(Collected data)
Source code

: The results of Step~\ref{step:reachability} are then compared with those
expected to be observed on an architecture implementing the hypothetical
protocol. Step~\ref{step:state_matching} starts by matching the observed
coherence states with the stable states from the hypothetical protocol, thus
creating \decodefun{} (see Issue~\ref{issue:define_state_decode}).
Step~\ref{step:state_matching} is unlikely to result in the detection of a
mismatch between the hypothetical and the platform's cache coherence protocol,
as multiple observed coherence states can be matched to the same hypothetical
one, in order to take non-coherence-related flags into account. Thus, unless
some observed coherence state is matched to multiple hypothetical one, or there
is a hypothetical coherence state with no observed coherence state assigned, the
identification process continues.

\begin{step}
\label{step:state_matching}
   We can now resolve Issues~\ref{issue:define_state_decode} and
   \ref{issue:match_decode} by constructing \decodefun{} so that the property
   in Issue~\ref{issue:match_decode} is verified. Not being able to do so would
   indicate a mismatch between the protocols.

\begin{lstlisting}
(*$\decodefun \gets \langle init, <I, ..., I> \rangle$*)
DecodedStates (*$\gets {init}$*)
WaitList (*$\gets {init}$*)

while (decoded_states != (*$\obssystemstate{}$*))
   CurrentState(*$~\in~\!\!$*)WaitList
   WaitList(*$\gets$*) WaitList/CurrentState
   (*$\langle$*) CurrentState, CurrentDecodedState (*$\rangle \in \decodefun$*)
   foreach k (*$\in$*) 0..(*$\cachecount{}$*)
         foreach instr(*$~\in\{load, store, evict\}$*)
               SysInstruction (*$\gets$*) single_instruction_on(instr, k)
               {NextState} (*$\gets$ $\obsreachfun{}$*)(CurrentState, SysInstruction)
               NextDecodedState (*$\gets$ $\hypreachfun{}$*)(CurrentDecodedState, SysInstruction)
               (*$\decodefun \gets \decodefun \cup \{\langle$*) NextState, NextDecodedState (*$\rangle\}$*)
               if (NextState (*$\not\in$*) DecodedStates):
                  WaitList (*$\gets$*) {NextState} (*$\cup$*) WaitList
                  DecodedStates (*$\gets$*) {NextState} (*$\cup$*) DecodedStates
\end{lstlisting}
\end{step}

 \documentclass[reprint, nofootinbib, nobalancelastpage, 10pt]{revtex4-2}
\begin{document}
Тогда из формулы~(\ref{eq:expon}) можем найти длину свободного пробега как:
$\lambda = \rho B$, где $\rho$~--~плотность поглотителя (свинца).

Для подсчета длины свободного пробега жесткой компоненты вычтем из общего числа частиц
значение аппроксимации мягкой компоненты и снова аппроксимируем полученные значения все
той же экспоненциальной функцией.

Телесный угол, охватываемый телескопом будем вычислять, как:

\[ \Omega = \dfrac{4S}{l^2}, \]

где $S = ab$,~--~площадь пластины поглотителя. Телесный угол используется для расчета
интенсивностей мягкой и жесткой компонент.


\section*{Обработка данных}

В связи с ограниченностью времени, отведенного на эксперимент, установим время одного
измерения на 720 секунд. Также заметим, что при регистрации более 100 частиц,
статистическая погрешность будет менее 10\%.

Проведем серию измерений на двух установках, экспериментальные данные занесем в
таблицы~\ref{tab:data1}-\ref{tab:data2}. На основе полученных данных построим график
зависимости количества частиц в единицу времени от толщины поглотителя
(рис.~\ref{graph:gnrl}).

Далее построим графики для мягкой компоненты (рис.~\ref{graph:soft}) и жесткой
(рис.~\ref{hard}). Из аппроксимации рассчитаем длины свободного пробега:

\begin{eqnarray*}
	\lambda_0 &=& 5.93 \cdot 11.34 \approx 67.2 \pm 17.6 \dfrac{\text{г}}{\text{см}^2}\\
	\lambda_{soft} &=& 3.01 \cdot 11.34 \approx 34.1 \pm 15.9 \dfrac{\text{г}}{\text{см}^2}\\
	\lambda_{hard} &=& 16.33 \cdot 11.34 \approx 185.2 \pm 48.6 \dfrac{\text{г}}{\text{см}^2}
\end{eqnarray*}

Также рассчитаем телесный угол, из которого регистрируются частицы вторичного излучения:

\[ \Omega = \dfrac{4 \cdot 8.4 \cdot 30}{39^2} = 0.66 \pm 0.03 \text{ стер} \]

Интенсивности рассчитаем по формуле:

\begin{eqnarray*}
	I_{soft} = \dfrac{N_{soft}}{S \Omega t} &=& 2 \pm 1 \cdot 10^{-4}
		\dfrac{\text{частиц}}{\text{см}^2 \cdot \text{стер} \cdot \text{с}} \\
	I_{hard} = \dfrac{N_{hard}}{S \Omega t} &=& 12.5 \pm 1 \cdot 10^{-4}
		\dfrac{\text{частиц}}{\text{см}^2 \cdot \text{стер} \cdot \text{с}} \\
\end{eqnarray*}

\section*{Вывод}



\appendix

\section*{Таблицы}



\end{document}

### [BRIEF]
Only this range is to be output: the line that contains "Далее построим графики" through the last line of the records above, both inclusive.

### [RESPONSE]
Далее построим графики для мягкой компоненты (рис.~\ref{graph:soft}) и жесткой
(рис.~\ref{hard}). Из аппроксимации рассчитаем длины свободного пробега:

\begin{eqnarray*}
	\lambda_0 &=& 5.93 \cdot 11.34 \approx 67.2 \pm 17.6 \dfrac{\text{г}}{\text{см}^2}\\
	\lambda_{soft} &=& 3.01 \cdot 11.34 \approx 34.1 \pm 15.9 \dfrac{\text{г}}{\text{см}^2}\\
	\lambda_{hard} &=& 16.33 \cdot 11.34 \approx 185.2 \pm 48.6 \dfrac{\text{г}}{\text{см}^2}
\end{eqnarray*}

Также рассчитаем телесный угол, из которого регистрируются частицы вторичного излучения:

\[ \Omega = \dfrac{4 \cdot 8.4 \cdot 30}{39^2} = 0.66 \pm 0.03 \text{ стер} \]

Интенсивности рассчитаем по формуле:

\begin{eqnarray*}
	I_{soft} = \dfrac{N_{soft}}{S \Omega t} &=& 2 \pm 1 \cdot 10^{-4}
		\dfrac{\text{частиц}}{\text{см}^2 \cdot \text{стер} \cdot \text{с}} \\
	I_{hard} = \dfrac{N_{hard}}{S \Omega t} &=& 12.5 \pm 1 \cdot 10^{-4}
		\dfrac{\text{частиц}}{\text{см}^2 \cdot \text{стер} \cdot \text{с}} \\
\end{eqnarray*}

\section*{Вывод}



\appendix

\section*{Таблицы}



\end{document}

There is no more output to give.